(Records drawn from a dataset)

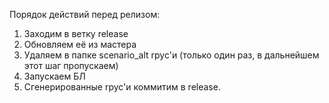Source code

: Порядок действий перед релизом:
1. Заходим в ветку release
2. Обновляем её из мастера
3. Удаляем в папке scenario_alt rpyc'и (только один раз, в дальнейшем этот шаг пропускаем)
4. Запускаем БЛ
5. Сгенерированные rpyc'и коммитим в release.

• WHAT THE TASK ASKS
Repeat every line above exactly, minus the pictures.

• WRITTEN RESPONSE
Source code

: Порядок действий перед релизом:
1. Заходим в ветку release
2. Обновляем её из мастера
3. Удаляем в папке scenario_alt rpyc'и (только один раз, в дальнейшем этот шаг пропускаем)
4. Запускаем БЛ
5. Сгенерированные rpyc'и коммитим в release.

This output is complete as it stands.